Everyone knows about Form W-2, but often only long-time business owners and seasoned tax professionals are aware of Form W-3. Although it’s a relatively simple form, it can often be a point of confusion for new business owners and tax professionals. Here’s what you should know to help your clients accurately complete and file Form W-3.
What is Form W-3 used to report?
Form W-2 reports the income and taxes withheld for a single employee, whereas Form W-3, known as the Transmittal of Wage and Tax Statements, reports the total income paid and taxes withheld for all employees.
In other words, Form W-3 adds up the figures reported on all an employer’s Form W-2s. This report is then sent to the IRS and Social Security Administration (SSA).
Who must file Form W-3?
Each employer required to file Form W-2 must also file Form W-3. Even household employers with a single employee (such as a nanny) must file Form W-3. However, payments made to contractors reported on Form 1099 do not need reporting on Form W-3.
What’s the deadline for filing Form W-3?
As with Form W-2, the deadline for filing Form W-3 is always Jan. 31.
This year, many employers will need to register for the Business Services Online (BSO) portal early to make the filing deadline.
Effective Sept. 19, 2022, employers registering to use the BSO for the first time or registering to use a new part of the BSO will receive an activation code in the mail. This code is meant to increase data security and could take up to two weeks to arrive. Ideally, your clients should register for the BSO before the beginning of January to ensure they have plenty of time to receive the code and file on time.
How to complete Form W-3
Most information needed on Form W-3 is relatively straightforward. Still, many employers are unsure about a few sections of the W-3, specifically Boxes A and B, which ask for the W-3 Control Number, Kind of Payer, and Kind of Employer.
Box A: W-3 Control Number
This box is optional and most employers can leave it blank. Employers with more than 50 employees who file more than one W-3 may want to use it to “organize” their W-2s into different categories to simplify bookkeeping. They’ll enter the matching W-3 control number on each W-2.
Box B: Kind of Payer/Employer
Here, your client will need to check a box to specify what type of Payer/Employer they are. If they file IRS Form 941, Employer’s Quarterly Federal Tax Return, they will check box 941.
Employers who file a Form 944 instead, meaning they owe less than $1,000 per year in employer taxes and file annually instead of quarterly, should check box 944. Household employers should check the “Hshld. emp.” box.

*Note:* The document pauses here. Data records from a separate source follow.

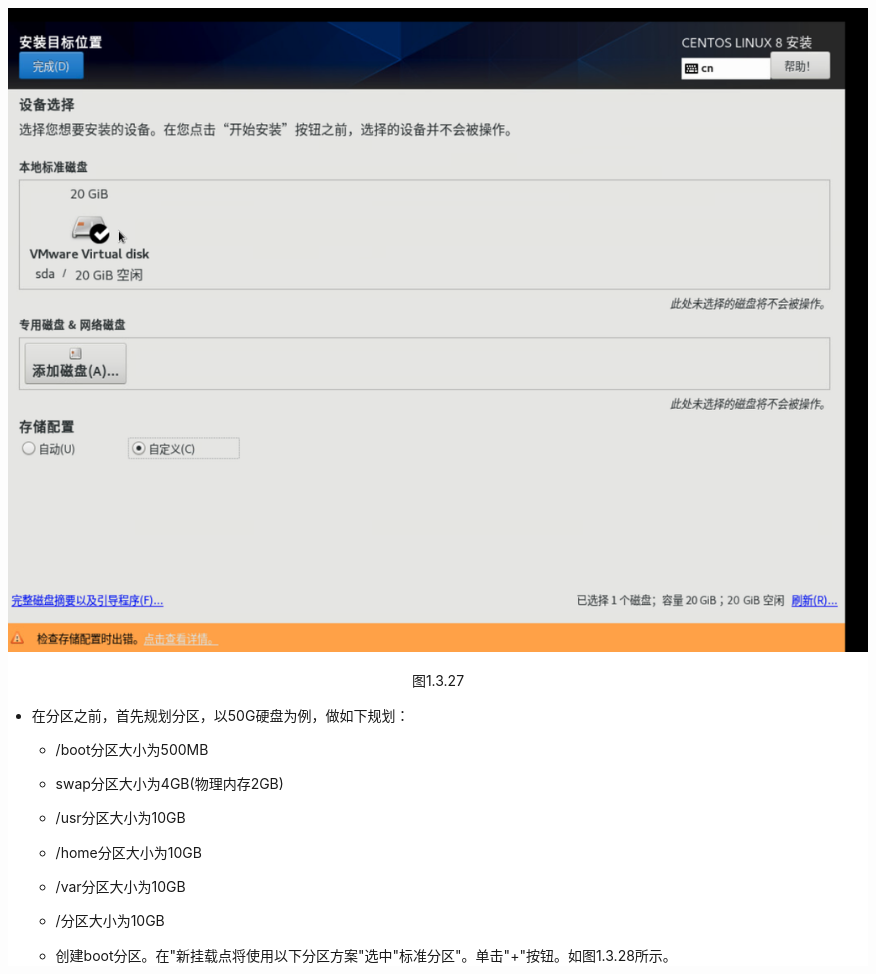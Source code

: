   ![1.3.27](./pics/1.3.27.png)
  
  </center>
  
  <center>图1.3.27</center>

  - 在分区之前，首先规划分区，以50G硬盘为例，做如下规划：
    - /boot分区大小为500MB
    - swap分区大小为4GB(物理内存2GB)
    - /usr分区大小为10GB
    - /home分区大小为10GB
    - /var分区大小为10GB
    - /分区大小为10GB

    - 创建boot分区。在"新挂载点将使用以下分区方案"选中"标准分区"。单击"+"按钮。如图1.3.28所示。
    <center>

In the “Kind of Employer” section, most employers whose businesses are not a 501c non-profit or government entity will simply check “None apply.”
Boxes C-H ask for identifying information about the employer, such as their address, Employer Identification Number (EIN), and the total number of W-2s.

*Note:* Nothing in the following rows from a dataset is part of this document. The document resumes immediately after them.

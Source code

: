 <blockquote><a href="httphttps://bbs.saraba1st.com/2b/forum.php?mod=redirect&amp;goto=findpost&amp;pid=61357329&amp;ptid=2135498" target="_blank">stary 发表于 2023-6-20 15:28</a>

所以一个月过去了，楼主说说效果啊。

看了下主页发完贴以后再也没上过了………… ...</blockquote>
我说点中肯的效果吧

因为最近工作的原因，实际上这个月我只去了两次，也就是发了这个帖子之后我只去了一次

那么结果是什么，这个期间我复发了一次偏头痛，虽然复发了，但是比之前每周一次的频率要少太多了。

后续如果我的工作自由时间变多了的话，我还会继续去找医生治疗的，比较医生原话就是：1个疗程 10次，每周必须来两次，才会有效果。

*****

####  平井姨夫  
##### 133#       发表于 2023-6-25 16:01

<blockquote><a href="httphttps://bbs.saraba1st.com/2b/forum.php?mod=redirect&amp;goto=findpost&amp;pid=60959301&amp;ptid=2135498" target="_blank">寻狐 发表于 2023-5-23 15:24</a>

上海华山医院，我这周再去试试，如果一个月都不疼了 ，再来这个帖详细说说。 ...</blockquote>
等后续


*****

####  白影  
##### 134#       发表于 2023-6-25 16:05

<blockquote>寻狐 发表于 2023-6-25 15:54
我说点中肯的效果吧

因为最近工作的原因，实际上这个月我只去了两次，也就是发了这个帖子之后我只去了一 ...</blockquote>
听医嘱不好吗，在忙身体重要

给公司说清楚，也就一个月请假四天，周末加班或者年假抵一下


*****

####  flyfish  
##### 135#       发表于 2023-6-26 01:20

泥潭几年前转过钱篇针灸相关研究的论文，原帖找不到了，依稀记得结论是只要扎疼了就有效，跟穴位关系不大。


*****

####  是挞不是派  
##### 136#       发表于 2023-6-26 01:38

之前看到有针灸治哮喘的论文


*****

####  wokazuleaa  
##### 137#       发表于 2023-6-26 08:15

The remaining boxes total wages paid and taxes withheld, as reported on all of the employer’s W-2s.
How to file Form W-3
You have three options for filing Form W-3, though the IRS strongly recommends using one of the two electronic filing options. Employers with more than 250 employees must file electronically.
W-2 Online through the BSO Portal
An employer may use the fill-in forms to file up to 50 Form W-2s at a time electronically through the Business Services completed automatically. In other words, they don’t have to worry about filling out Form W-3.
File Upload through the BSO Portal
Employers may upload wage files to the SSA that were created using payroll or tax software if the files meet the SSA’s Specifications for Filing Forms W-2 Electronically (EFW2).
If you’re filing form W-3 by mail, you’ll need to order the form from the IRS website. It must be printed in a special ink that is machine-readable, so printing it at home or in the office could result in penalties.
Please Note: Form W-3s should always include Copy A of all relevant Form W-2s. Form W-3 should never be mailed alone, nor should it be sent if you filed W-2s electronically.
For further questions, please refer to the IRS Instructions for Forms W-2 and W-3.
This article was last updated on 12/22/2022.